I had no clue where the author was headed until page 16, where Angelides identifies his unifying theme that "... historically, bisexuality represents a blind spot in hegemonic discourses of sexuality. Bisexuality has functioned as the structural Other to figurations of sexual identity and has represented the very uncertainty of the hetero/homosexual division." Huh?
Fortunately, the next pages give an outline for the book, which basically breaks down into: (1) frank examination of bisexuality undercuts neat, comfortable ideas about sexual identity; (2) sexologists couldn't fit bisexuality in with their "oppositional" categories of straight and gay; (3) bisexuality trips up Freud's Oedipal complex theories; (4) later psychoanalysts resolved the crisis about heterosexual identity by pathologizing gays in a way that would be more difficult if they were honest about bisexuality; (5) 1970s gay liberation missed the chance to embrace bi as it fought stigma; (6) Michel Foucault, bringing deconstructionist analysis to sexual and power issues, swept away categories that are needed for there to be a bisexual category to talk about; (7) for the most part, modern queer theorists unwittingly buy into the idea you're gay or straight because they rely and build on earlier theories and histories that ignore bisexuality; and (8) modern bisexuals are engaged in community and political organizing, and they should re-assert deconstructionist ideas in the increasingly scientific discourse about sexuality--when that discourse gives short shrift to bisexuality.
I won't swear that the above paragraph accurately captures the book's eight chapters, which I could barely skim. If you want to delve into the points above, and see decent summaries of what other scholars have said, check out the book. Strangely, it doesn't mention an interesting and more convincing work published earlier by Kenji Yoshino in the Stanford Law Review on Bisexual Erasure, whose abstract is online.
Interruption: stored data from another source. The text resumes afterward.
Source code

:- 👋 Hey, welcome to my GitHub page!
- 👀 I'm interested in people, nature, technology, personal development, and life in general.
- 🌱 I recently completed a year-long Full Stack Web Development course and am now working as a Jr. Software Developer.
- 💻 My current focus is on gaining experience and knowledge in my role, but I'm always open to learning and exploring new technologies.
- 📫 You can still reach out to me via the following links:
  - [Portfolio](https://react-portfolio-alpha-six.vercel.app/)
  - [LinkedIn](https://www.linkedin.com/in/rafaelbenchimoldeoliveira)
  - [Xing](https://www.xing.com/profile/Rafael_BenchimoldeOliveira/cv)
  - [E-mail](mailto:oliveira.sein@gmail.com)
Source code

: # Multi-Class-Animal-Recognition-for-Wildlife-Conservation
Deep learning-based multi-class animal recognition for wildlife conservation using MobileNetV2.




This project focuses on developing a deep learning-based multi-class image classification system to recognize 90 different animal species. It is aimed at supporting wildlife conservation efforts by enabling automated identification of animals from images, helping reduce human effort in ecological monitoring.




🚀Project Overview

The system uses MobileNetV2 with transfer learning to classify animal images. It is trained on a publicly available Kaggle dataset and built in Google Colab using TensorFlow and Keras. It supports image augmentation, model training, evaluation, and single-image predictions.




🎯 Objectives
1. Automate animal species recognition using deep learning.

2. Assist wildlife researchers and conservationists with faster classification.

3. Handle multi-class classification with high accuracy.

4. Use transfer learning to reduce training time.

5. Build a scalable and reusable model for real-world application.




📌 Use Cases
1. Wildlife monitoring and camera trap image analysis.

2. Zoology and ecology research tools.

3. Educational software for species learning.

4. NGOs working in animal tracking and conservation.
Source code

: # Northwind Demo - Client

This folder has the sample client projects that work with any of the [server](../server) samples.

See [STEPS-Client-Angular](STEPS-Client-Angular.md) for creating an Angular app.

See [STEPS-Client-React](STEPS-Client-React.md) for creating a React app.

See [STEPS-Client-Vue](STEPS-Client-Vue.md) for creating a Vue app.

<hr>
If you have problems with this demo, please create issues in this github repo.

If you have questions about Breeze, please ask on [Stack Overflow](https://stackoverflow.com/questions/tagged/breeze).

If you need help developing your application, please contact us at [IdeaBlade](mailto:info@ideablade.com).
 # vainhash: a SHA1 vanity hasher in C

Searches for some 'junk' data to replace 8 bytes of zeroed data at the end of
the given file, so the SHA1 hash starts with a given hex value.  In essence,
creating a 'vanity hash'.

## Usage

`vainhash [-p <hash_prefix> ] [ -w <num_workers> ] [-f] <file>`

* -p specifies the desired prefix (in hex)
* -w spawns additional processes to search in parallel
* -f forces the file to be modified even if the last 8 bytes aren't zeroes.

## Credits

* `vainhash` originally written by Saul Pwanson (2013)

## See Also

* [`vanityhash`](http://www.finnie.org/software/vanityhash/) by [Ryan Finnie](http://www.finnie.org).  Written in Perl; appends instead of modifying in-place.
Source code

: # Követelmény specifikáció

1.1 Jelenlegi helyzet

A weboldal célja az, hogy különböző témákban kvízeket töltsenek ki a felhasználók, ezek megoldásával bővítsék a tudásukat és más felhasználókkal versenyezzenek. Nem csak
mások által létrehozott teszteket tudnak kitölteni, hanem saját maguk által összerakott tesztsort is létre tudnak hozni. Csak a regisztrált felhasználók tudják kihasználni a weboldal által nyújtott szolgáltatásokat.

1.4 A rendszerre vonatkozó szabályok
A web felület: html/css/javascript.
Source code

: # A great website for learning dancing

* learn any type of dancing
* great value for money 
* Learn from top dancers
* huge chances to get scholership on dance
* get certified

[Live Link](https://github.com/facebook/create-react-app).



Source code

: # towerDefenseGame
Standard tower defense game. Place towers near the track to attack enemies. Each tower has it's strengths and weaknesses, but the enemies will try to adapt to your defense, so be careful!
Now, for fun, some of the language that supports the idea that the author is trying to sound clever rather than to convey information: "In this phallocentric economy of (evolutionary) sameness, then, bisexuality provided the metonymic link between men, women, blacks, and our hermaphroditic ancestors." "As my microanalysis has shown, with the advance of science in the nineteenth century, the evolutionary concept of bisexuality was incorporated into the notion of subjectivity as self-possession." "Symbolic interactionism and social labeling were thus made possible, yet simultaneously constrained, by the emergence of a gay lifestyle and a homogenizing category of homosexual identity." Huh? You can find sentences like these on almost every page.
I wanted a book that explained why, despite anecdotal evidence it's common, so few people study and understand bisexuality or come to grips with its apparent commonness. This isn't that book.